In English

A Controlled Experiment on Coverage Maximization of Automated Model-Based Software Test Cases in the Automotive Industry

Rashid Darwish ; Nakyanzi Lynnie Gwosuta
Göteborg : Chalmers tekniska högskola, 2016. 73 s.
[Examensarbete på avancerad nivå]

Background: In the automotive industry, as the complexity of ECU’s increase, there is need for creation of models that facilitate early tests to ensure functionality; but there is little guidance on how to write these tests in order to achieve maximum coverage.

Objective: We evaluated our prototype CANoe+ which uses the CANoe and GraphWalker tools Vs CANoe with regard to coverage maximization of generated test cases from the viewpoint of both software developers and software testers. The possibilities and limitations of this approach are also stated.

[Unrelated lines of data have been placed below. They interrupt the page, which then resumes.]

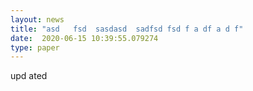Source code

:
 ```yaml
---
layout: news
title: "asd   fsd  sasdasd  sadfsd fsd f a df a d f"
date:  2020-06-15 10:39:55.079274
type: paper
---
```


upd ated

Method: We conducted a controlled experiment using a nested design with the authors executing sample functions using the prototype and CANoe tools multiple times (240 runs) for each tool. The coverage data from the experimental runs of the two treatments i.e. CANoe+ and CANoe was collected and statistically analyzed.

Results: CANoe+ was significantly more effective than CANoe at an alpha level of 0.05 for a one-tailed test while using the Mann-Whitney-Wilcoxon statistical test.

Limitations: Using the presented approach could be unfeasible if one attempts to test the whole system in one go. It is best suited for when a specific module of the system needs to be tested after which one can move to the next module and then cover the whole system in the long run.

Conclusion: The results reinforced the existing evidence regarding the superiority of using model-based testing techniques like CANoe+ over using testing methods like CANoe in automotive systems.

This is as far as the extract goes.